§ Stored items
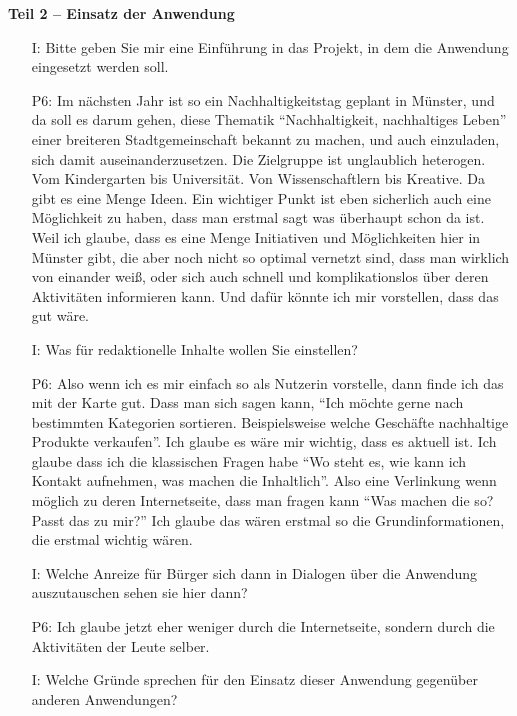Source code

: \textbf{Teil 2 -- Einsatz der Anwendung}
\begin{itemize}
    \item[I:] Bitte geben Sie mir eine Einf{\"u}hrung in das Projekt, in dem die Anwendung eingesetzt werden soll.
    \item[P6:] Im n{\"a}chsten Jahr ist so ein Nachhaltigkeitstag geplant in M{\"u}nster, und da soll es darum gehen, diese Thematik "`Nachhaltigkeit, nachhaltiges Leben"' einer breiteren Stadtgemeinschaft bekannt zu machen, und auch einzuladen, sich damit auseinanderzusetzen. Die Zielgruppe ist unglaublich heterogen. Vom Kindergarten bis Universit{\"a}t. Von Wissenschaftlern bis Kreative. Da gibt es eine Menge Ideen. Ein wichtiger Punkt ist eben sicherlich auch eine M{\"o}glichkeit zu haben, dass man erstmal sagt was {\"u}berhaupt schon da ist. Weil ich glaube, dass es eine Menge Initiativen und M{\"o}glichkeiten hier in M{\"u}nster gibt, die aber noch nicht so optimal vernetzt sind, dass man wirklich von einander wei{\ss}, oder sich auch schnell und komplikationslos {\"u}ber deren Aktivit{\"a}ten informieren kann. Und daf{\"u}r k{\"o}nnte ich mir vorstellen, dass das gut w{\"a}re.
    \item[I:] Was f{\"u}r redaktionelle Inhalte wollen Sie einstellen?
    \item[P6:] Also wenn ich es mir einfach so als Nutzerin vorstelle, dann finde ich das mit der Karte gut. Dass man sich sagen kann, "`Ich m{\"o}chte gerne nach bestimmten Kategorien sortieren. Beispielsweise welche Gesch{\"a}fte nachhaltige Produkte verkaufen"'. Ich glaube es w{\"a}re mir wichtig, dass es aktuell ist. Ich glaube dass ich die klassischen Fragen habe "`Wo steht es, wie kann ich Kontakt aufnehmen, was machen die Inhaltlich"'. Also eine Verlinkung wenn m{\"o}glich zu deren Internetseite, dass man fragen kann "`Was machen die so? Passt das zu mir?"' Ich glaube das w{\"a}ren erstmal so die Grundinformationen, die erstmal wichtig w{\"a}ren.
    \item[I:] Welche Anreize f{\"u}r B{\"u}rger sich dann in Dialogen {\"u}ber die Anwendung auszutauschen sehen sie hier dann?
    \item[P6:] Ich glaube jetzt eher weniger durch die Internetseite, sondern durch die Aktivit{\"a}ten der Leute selber.
    \item[I:] Welche Gr{\"u}nde sprechen f{\"u}r den Einsatz dieser Anwendung gegen{\"u}ber anderen Anwendungen?

\end{itemize}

§ Work request
Please find every line in the records that contains the word "hier", and copy it out.

§ Exercise solution
    \item[P6:] Im n{\"a}chsten Jahr ist so ein Nachhaltigkeitstag geplant in M{\"u}nster, und da soll es darum gehen, diese Thematik "`Nachhaltigkeit, nachhaltiges Leben"' einer breiteren Stadtgemeinschaft bekannt zu machen, und auch einzuladen, sich damit auseinanderzusetzen. Die Zielgruppe ist unglaublich heterogen. Vom Kindergarten bis Universit{\"a}t. Von Wissenschaftlern bis Kreative. Da gibt es eine Menge Ideen. Ein wichtiger Punkt ist eben sicherlich auch eine M{\"o}glichkeit zu haben, dass man erstmal sagt was {\"u}berhaupt schon da ist. Weil ich glaube, dass es eine Menge Initiativen und M{\"o}glichkeiten hier in M{\"u}nster gibt, die aber noch nicht so optimal vernetzt sind, dass man wirklich von einander wei{\ss}, oder sich auch schnell und komplikationslos {\"u}ber deren Aktivit{\"a}ten informieren kann. Und daf{\"u}r k{\"o}nnte ich mir vorstellen, dass das gut w{\"a}re.
    \item[I:] Welche Anreize f{\"u}r B{\"u}rger sich dann in Dialogen {\"u}ber die Anwendung auszutauschen sehen sie hier dann?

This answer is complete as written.